### Assignment
Only a number is wanted: how many lines in these records contain the word "Scenario"?

Stored data entries:
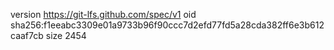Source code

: version https://git-lfs.github.com/spec/v1
oid sha256:f1eeabc3309e01a9733b96f90ccc7d2efd77fd5a28cda382ff6e3b612caaf7cb
size 2454
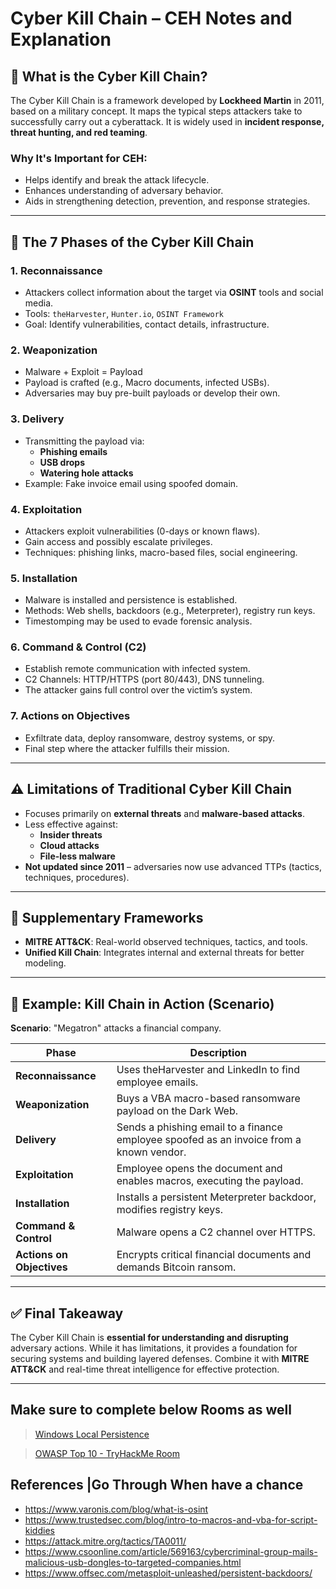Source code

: 
# Cyber Kill Chain – CEH Notes and Explanation

## 📘 What is the Cyber Kill Chain?

The Cyber Kill Chain is a framework developed by **Lockheed Martin** in 2011, based on a military concept. It maps the typical steps attackers take to successfully carry out a cyberattack. It is widely used in **incident response, threat hunting, and red teaming**.

### Why It's Important for CEH:
- Helps identify and break the attack lifecycle.
- Enhances understanding of adversary behavior.
- Aids in strengthening detection, prevention, and response strategies.

---

## 🔁 The 7 Phases of the Cyber Kill Chain

### 1. Reconnaissance
- Attackers collect information about the target via **OSINT** tools and social media.
- Tools: `theHarvester`, `Hunter.io`, `OSINT Framework`
- Goal: Identify vulnerabilities, contact details, infrastructure.

### 2. Weaponization
- Malware + Exploit = Payload
- Payload is crafted (e.g., Macro documents, infected USBs).
- Adversaries may buy pre-built payloads or develop their own.

### 3. Delivery
- Transmitting the payload via:
  - **Phishing emails**
  - **USB drops**
  - **Watering hole attacks**
- Example: Fake invoice email using spoofed domain.

### 4. Exploitation
- Attackers exploit vulnerabilities (0-days or known flaws).
- Gain access and possibly escalate privileges.
- Techniques: phishing links, macro-based files, social engineering.

### 5. Installation
- Malware is installed and persistence is established.
- Methods: Web shells, backdoors (e.g., Meterpreter), registry run keys.
- Timestomping may be used to evade forensic analysis.

### 6. Command & Control (C2)
- Establish remote communication with infected system.
- C2 Channels: HTTP/HTTPS (port 80/443), DNS tunneling.
- The attacker gains full control over the victim’s system.

### 7. Actions on Objectives
- Exfiltrate data, deploy ransomware, destroy systems, or spy.
- Final step where the attacker fulfills their mission.

---

## ⚠️ Limitations of Traditional Cyber Kill Chain

- Focuses primarily on **external threats** and **malware-based attacks**.
- Less effective against:
  - **Insider threats**
  - **Cloud attacks**
  - **File-less malware**
- **Not updated since 2011** – adversaries now use advanced TTPs (tactics, techniques, procedures).

---

## 🔄 Supplementary Frameworks

- **MITRE ATT&CK**: Real-world observed techniques, tactics, and tools.
- **Unified Kill Chain**: Integrates internal and external threats for better modeling.

---

## 🎯 Example: Kill Chain in Action (Scenario)

**Scenario**: "Megatron" attacks a financial company.

| Phase | Description |
|-------|-------------|
| **Reconnaissance** | Uses theHarvester and LinkedIn to find employee emails. |
| **Weaponization** | Buys a VBA macro-based ransomware payload on the Dark Web. |
| **Delivery** | Sends a phishing email to a finance employee spoofed as an invoice from a known vendor. |
| **Exploitation** | Employee opens the document and enables macros, executing the payload. |
| **Installation** | Installs a persistent Meterpreter backdoor, modifies registry keys. |
| **Command & Control** | Malware opens a C2 channel over HTTPS. |
| **Actions on Objectives** | Encrypts critical financial documents and demands Bitcoin ransom. |

---

## ✅ Final Takeaway

The Cyber Kill Chain is **essential for understanding and disrupting** adversary actions. While it has limitations, it provides a foundation for securing systems and building layered defenses. Combine it with **MITRE ATT&CK** and real-time threat intelligence for effective protection.

---
## Make sure to complete below Rooms as well
>[Windows Local Persistence](https://tryhackme.com/room/windowslocalpersistence)

>[OWASP Top 10 - TryHackMe Room](https://tryhackme.com/room/owasptop10)

## References |Go Through When have a chance
- https://www.varonis.com/blog/what-is-osint
- https://www.trustedsec.com/blog/intro-to-macros-and-vba-for-script-kiddies
- https://attack.mitre.org/tactics/TA0011/
- https://www.csoonline.com/article/569163/cybercriminal-group-mails-malicious-usb-dongles-to-targeted-companies.html
- https://www.offsec.com/metasploit-unleashed/persistent-backdoors/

### Answer area
2